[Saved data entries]

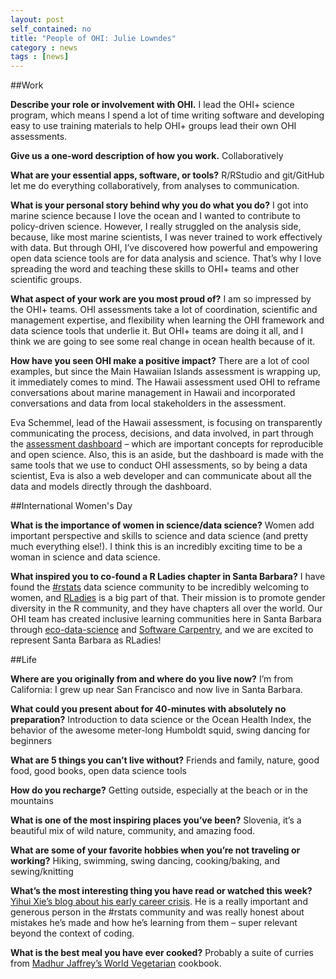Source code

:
 ```yaml
---
layout: post
self_contained: no
title: "People of OHI: Julie Lowndes"
category : news 
tags : [news]
---
```

##Work

**Describe your role or involvement with OHI.**
I lead the OHI+ science program, which means I spend a lot of time writing software and developing easy to use training materials to help OHI+ groups lead their own OHI assessments.

**Give us a one-word description of how you work.**
Collaboratively

**What are your essential apps, software, or tools?**
R/RStudio and git/GitHub let me do everything collaboratively, from analyses to communication.

**What is your personal story behind why you do what you do?**
I got into marine science because I love the ocean and I wanted to contribute to policy-driven science. However, I really struggled on the analysis side, because, like most marine scientists, I was never trained to work effectively with data. But through OHI, I’ve discovered how powerful and empowering open data science tools are for data analysis and science. That’s why I love spreading the word and teaching these skills to OHI+ teams and other scientific groups. 

**What aspect of your work are you most proud of?**
I am so impressed by the OHI+ teams. OHI assessments take a lot of coordination, scientific and management expertise, and flexibility when learning the OHI framework and data science tools that underlie it. But OHI+ teams are doing it all, and I think we are going to see some real change in ocean health because of it.

**How have you seen OHI make a positive impact?**
There are a lot of cool examples, but since the Main Hawaiian Islands assessment is wrapping up, it immediately comes to mind. The Hawaii assessment used OHI to reframe conversations about marine management in Hawaii and incorporated conversations and data from local stakeholders in the assessment. 

Eva Schemmel, lead of the Hawaii assessment, is focusing on transparently communicating the process, decisions, and data involved, in part through the [assessment dashboard](http://ohi-science.org/mhi/) – which are important concepts for reproducible and open science.  Also, this is an aside, but the dashboard is made with the same tools that we use to conduct OHI assessments, so by being a data scientist, Eva is also a web developer and can communicate about all the data and models directly through the dashboard.

##International Women's Day

**What is the importance of women in science/data science?**
Women add important perspective and skills to science and data science (and pretty much everything else!). I think this is an incredibly exciting time to be a woman in science and data science.

**What inspired you to co-found a R Ladies chapter in Santa Barbara?** 
I have found the [#rstats](https://twitter.com/search?q=%23rstats&src=typd) data science community to be incredibly welcoming to women, and [RLadies](https://rladies.org/) is a big part of that. Their mission is to promote gender diversity in the R community, and they have chapters all over the world. Our OHI team has created inclusive learning communities here in Santa Barbara through [eco-data-science](http://eco-data-science.github.io/) and [Software Carpentry](http://remi-daigle.github.io/2016-04-15-UCSB/overview/), and we are excited to represent Santa Barbara as RLadies!

##Life 

**Where are you originally from and where do you live now?**
I’m from California: I grew up near San Francisco and now live in Santa Barbara.

**What could you present about for 40-minutes with absolutely no preparation?** 
Introduction to data science or the Ocean Health Index, the behavior of the awesome meter-long Humboldt squid, swing dancing for beginners

**What are 5 things you can’t live without?**
Friends and family, nature, good food, good books, open data science tools

**How do you recharge?**
Getting outside, especially at the beach or in the mountains

**What is one of the most inspiring places you’ve been?**
Slovenia, it’s a beautiful mix of wild nature, community, and amazing food.

**What are some of your favorite hobbies when you’re not traveling or working?**
Hiking, swimming, swing dancing, cooking/baking, and sewing/knitting 

**What’s the most interesting thing you have read or watched this week?**
[Yihui Xie’s blog about his early career crisis](https://yihui.name/en/2018/02/career-crisis/). He is a really important and generous person in the #rstats community and was really honest about mistakes he’s made and how he’s learning from them – super relevant beyond the context of coding.

**What is the best meal you have ever cooked?**
Probably a suite of curries from [Madhur Jaffrey’s World Vegetarian](https://www.amazon.com/Madhur-Jaffreys-World-Vegetarian-Meatless/dp/0609809237/ref=asap_bc?ie=UTF8) cookbook.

● Goal of the exercise
As the answer, set down only the lines from the data above between the one holding "R/RStudio and git/GitHub" and the one holding "There are a", inclusive, exactly as they read.

● Result
R/RStudio and git/GitHub let me do everything collaboratively, from analyses to communication.

**What is your personal story behind why you do what you do?**
I got into marine science because I love the ocean and I wanted to contribute to policy-driven science. However, I really struggled on the analysis side, because, like most marine scientists, I was never trained to work effectively with data. But through OHI, I’ve discovered how powerful and empowering open data science tools are for data analysis and science. That’s why I love spreading the word and teaching these skills to OHI+ teams and other scientific groups. 

**What aspect of your work are you most proud of?**
I am so impressed by the OHI+ teams. OHI assessments take a lot of coordination, scientific and management expertise, and flexibility when learning the OHI framework and data science tools that underlie it. But OHI+ teams are doing it all, and I think we are going to see some real change in ocean health because of it.

**How have you seen OHI make a positive impact?**
There are a lot of cool examples, but since the Main Hawaiian Islands assessment is wrapping up, it immediately comes to mind. The Hawaii assessment used OHI to reframe conversations about marine management in Hawaii and incorporated conversations and data from local stakeholders in the assessment. 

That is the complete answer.